Problem 1: Gibbs Sampling (Bivariate Normal):

Consider using Gibbs Sampling to generating random values from the random vector(X,Y) having a bivariate normal distribution with mean \(\mu\) and covariance matrix \(\Sigma\)

a) Write a general R program with the following input:

mu = c(1,2)
sig = matrix(c(1,.5,.5,.4),2,2)
x0 = 7 
n = 5000
gibbs.binorm <- function(mu = mu, sig = sig, x0 = x0, n = n){
pairs = matrix(0,2,n)

r = sig[1,2]/sqrt(sig[2,2]*sig[1,1])
c.y =  r*sqrt(sig[2,2]/sig[1,1])
c.x = r*sqrt(sig[1,1]/sig[2,2])

y0 = rnorm(n = 1, mean = mu[2] + c.y*(x0 - mu[1]), sd = sqrt((1-r^2)*sig[2,2]))

pairs[,1] = c(x0,y0)
for(i in 1:(n-1)){
pair.temp = c(0,pairs[2,i])

pair.temp[1] = rnorm(n =1, mean = mu[1] + c.x*(pair.temp[2] - mu[2]), sd = sqrt((1-r^2)*sig[1,1]))
pair.temp[2] = rnorm(n = 1, mean = mu[2] + c.y*(pair.temp[1] - mu[1]), sd = sqrt((1-r^2)*sig[2,2]))

pairs[,i+1] = pair.temp
}
#plot(pairs[1,1000:n],pairs[2,1000:n], xlab ="x", ylab = "y")
pairs_df = data.frame(x =pairs[1,1000:n], y = pairs[2,1000:n])
}
binorm_res = gibbs.binorm(mu,sig,x0, n)

b) Burn 1000 elements of the chain that you obtained, and produce a bivariate plot of x values versus y values. Explain, whehter your plot is what you expect.

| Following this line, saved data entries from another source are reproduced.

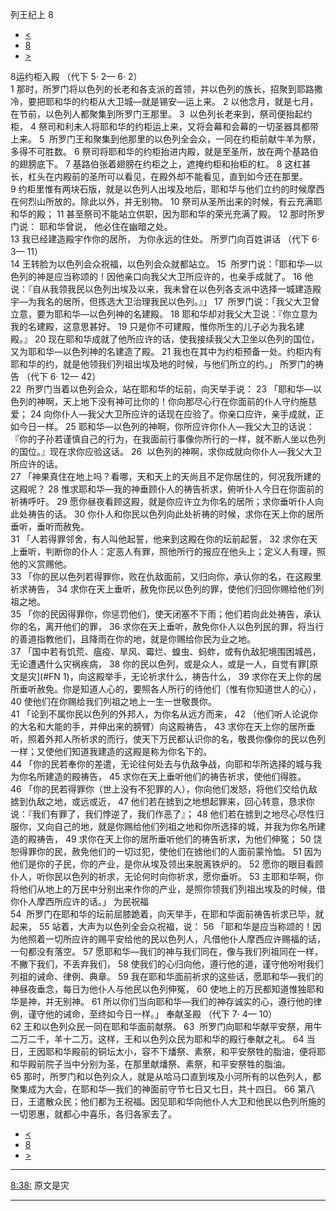 ﻿





 列王纪上 8




* [<](bible/1KI07.md)
* [8](bible/1KI.md)
* [>](bible/1KI09.md)



 
8运约柜入殿 （代下 5· 2— 6· 2）  
1 那时，所罗门将以色列的长老和各支派的首领，并以色列的族长，招聚到耶路撒冷，要把耶和华的约柜从大卫城—就是锡安—运上来。 
2 以他念月，就是七月，在节前，以色列人都聚集到所罗门王那里。 
3  以色列长老来到，祭司便抬起约柜， 
4 祭司和利未人将耶和华的约柜运上来，又将会幕和会幕的一切圣器具都带上来。 
5  所罗门王和聚集到他那里的以色列全会众，一同在约柜前献牛羊为祭，多得不可胜数。 
6 祭司将耶和华的约柜抬进内殿，就是至圣所，放在两个基路伯的翅膀底下。 
7 基路伯张着翅膀在约柜之上，遮掩约柜和抬柜的杠。 
8 这杠甚长，杠头在内殿前的圣所可以看见，在殿外却不能看见，直到如今还在那里。 
9 约柜里惟有两块石版，就是以色列人出埃及地后，耶和华与他们立约的时候摩西在何烈山所放的。除此以外，并无别物。 
10 祭司从圣所出来的时候，有云充满耶和华的殿； 
11 甚至祭司不能站立供职，因为耶和华的荣光充满了殿。 
12 那时所罗门说： 耶和华曾说， 他必住在幽暗之处。  
13 我已经建造殿宇作你的居所， 为你永远的住处。 所罗门向百姓讲话 （代下 6· 3— 11）  
14 王转脸为以色列会众祝福，以色列会众就都站立。 
15  所罗门说：「耶和华—以色列的神是应当称颂的！因他亲口向我父大卫所应许的，也亲手成就了。 
16 他说：『自从我领我民以色列出埃及以来，我未曾在以色列各支派中选择一城建造殿宇—为我名的居所，但拣选大卫治理我民以色列。』」 
17  所罗门说：「我父大卫曾立意，要为耶和华—以色列神的名建殿。 
18 耶和华却对我父大卫说：『你立意为我的名建殿，这意思甚好。 
19 只是你不可建殿，惟你所生的儿子必为我名建殿。』 
20 现在耶和华成就了他所应许的话，使我接续我父大卫坐以色列的国位，又为耶和华—以色列神的名建造了殿。 
21 我也在其中为约柜预备一处。约柜内有耶和华的约，就是他领我们列祖出埃及地的时候，与他们所立的约。」 所罗门的祷告 （代下 6· 12— 42）  
22  所罗门当着以色列会众，站在耶和华的坛前，向天举手说： 
23 「耶和华—以色列的神啊，天上地下没有神可比你的！你向那尽心行在你面前的仆人守约施慈爱； 
24 向你仆人—我父大卫所应许的话现在应验了。你亲口应许，亲手成就，正如今日一样。 
25 耶和华—以色列的神啊，你所应许你仆人—我父大卫的话说：『你的子孙若谨慎自己的行为，在我面前行事像你所行的一样，就不断人坐以色列的国位。』现在求你应验这话。 
26  以色列的神啊，求你成就向你仆人—我父大卫所应许的话。  
27 「神果真住在地上吗？看哪，天和天上的天尚且不足你居住的，何况我所建的这殿呢？ 
28 惟求耶和华—我的神垂顾仆人的祷告祈求，俯听仆人今日在你面前的祈祷呼吁。 
29 愿你昼夜看顾这殿，就是你应许立为你名的居所；求你垂听仆人向此处祷告的话。 
30 你仆人和你民以色列向此处祈祷的时候，求你在天上你的居所垂听，垂听而赦免。  
31 「人若得罪邻舍，有人叫他起誓，他来到这殿在你的坛前起誓， 
32 求你在天上垂听，判断你的仆人：定恶人有罪，照他所行的报应在他头上；定义人有理，照他的义赏赐他。  
33 「你的民以色列若得罪你，败在仇敌面前，又归向你，承认你的名，在这殿里祈求祷告， 
34 求你在天上垂听，赦免你民以色列的罪，使他们归回你赐给他们列祖之地。  
35 「你的民因得罪你，你惩罚他们，使天闭塞不下雨；他们若向此处祷告，承认你的名，离开他们的罪， 
36 求你在天上垂听，赦免你仆人以色列民的罪，将当行的善道指教他们，且降雨在你的地，就是你赐给你民为业之地。  
37 「国中若有饥荒、瘟疫、旱风、霉烂、蝗虫、蚂蚱，或有仇敌犯境围困城邑，无论遭遇什么灾祸疾病， 
38 你的民以色列，或是众人，或是一人，自觉有罪[原文是灾](#FN 1)，向这殿举手，无论祈求什么，祷告什么， 
39 求你在天上你的居所垂听赦免。你是知道人心的，要照各人所行的待他们（惟有你知道世人的心）， 
40 使他们在你赐给我们列祖之地上一生一世敬畏你。  
41 「论到不属你民以色列的外邦人，为你名从远方而来， 
42 （他们听人论说你的大名和大能的手，并伸出来的膀臂）向这殿祷告， 
43 求你在天上你的居所垂听，照着外邦人所祈求的而行，使天下万民都认识你的名，敬畏你像你的民以色列一样；又使他们知道我建造的这殿是称为你名下的。  
44 「你的民若奉你的差遣，无论往何处去与仇敌争战，向耶和华所选择的城与我为你名所建造的殿祷告， 
45 求你在天上垂听他们的祷告祈求，使他们得胜。  
46 「你的民若得罪你（世上没有不犯罪的人），你向他们发怒，将他们交给仇敌掳到仇敌之地，或远或近， 
47 他们若在掳到之地想起罪来，回心转意，恳求你说：『我们有罪了，我们悖逆了，我们作恶了』； 
48 他们若在掳到之地尽心尽性归服你，又向自己的地，就是你赐给他们列祖之地和你所选择的城，并我为你名所建造的殿祷告， 
49 求你在天上你的居所垂听他们的祷告祈求，为他们伸冤； 
50 饶恕得罪你的民，赦免他们的一切过犯，使他们在掳他们的人面前蒙怜恤。 
51 因为他们是你的子民，你的产业，是你从埃及领出来脱离铁炉的。 
52 愿你的眼目看顾仆人，听你民以色列的祈求，无论何时向你祈求，愿你垂听。 
53 主耶和华啊，你将他们从地上的万民中分别出来作你的产业，是照你领我们列祖出埃及的时候，借你仆人摩西所应许的话。」 为民祝福  
54  所罗门在耶和华的坛前屈膝跪着，向天举手，在耶和华面前祷告祈求已毕，就起来， 
55 站着，大声为以色列全会众祝福，说： 
56 「耶和华是应当称颂的！因为他照着一切所应许的赐平安给他的民以色列人，凡借他仆人摩西应许赐福的话，一句都没有落空。 
57 愿耶和华—我们的神与我们同在，像与我们列祖同在一样，不撇下我们，不丢弃我们， 
58 使我们的心归向他，遵行他的道，谨守他吩咐我们列祖的诫命、律例、典章。 
59 我在耶和华面前祈求的这些话，愿耶和华—我们的神昼夜垂念，每日为他仆人与他民以色列伸冤， 
60 使地上的万民都知道惟独耶和华是神，并无别神。 
61 所以你们当向耶和华—我们的神存诚实的心，遵行他的律例，谨守他的诫命，至终如今日一样。」 奉献圣殿 （代下 7· 4— 10）  
62 王和以色列众民一同在耶和华面前献祭。 
63  所罗门向耶和华献平安祭，用牛二万二千，羊十二万。这样，王和以色列众民为耶和华的殿行奉献之礼。 
64 当日，王因耶和华殿前的铜坛太小，容不下燔祭、素祭，和平安祭牲的脂油，便将耶和华殿前院子当中分别为圣，在那里献燔祭、素祭，和平安祭牲的脂油。  
65 那时，所罗门和以色列众人，就是从哈马口直到埃及小河所有的以色列人，都聚集成为大会，在耶和华—我们的神面前守节七日又七日，共十四日。 
66 第八日，王遣散众民；他们都为王祝福。因见耶和华向他仆人大卫和他民以色列所施的一切恩惠，就都心中喜乐，各归各家去了。 
* [<](bible/1KI07.md)
* [8](bible/1KI.md)
* [>](bible/1KI09.md)





---


[8:38:](#V38)
原文是灾




---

Yes, it could seen on the plot that y has a mean of 2 and most of the data is about 2 standard deviations from its mean, sd = 1. Likewise, the plot indicates that x has a mean of 1, and most of its data is within 2 standard deviations, sd = .632.

Problem 2:

a) Summarize and plot the data as appropriate.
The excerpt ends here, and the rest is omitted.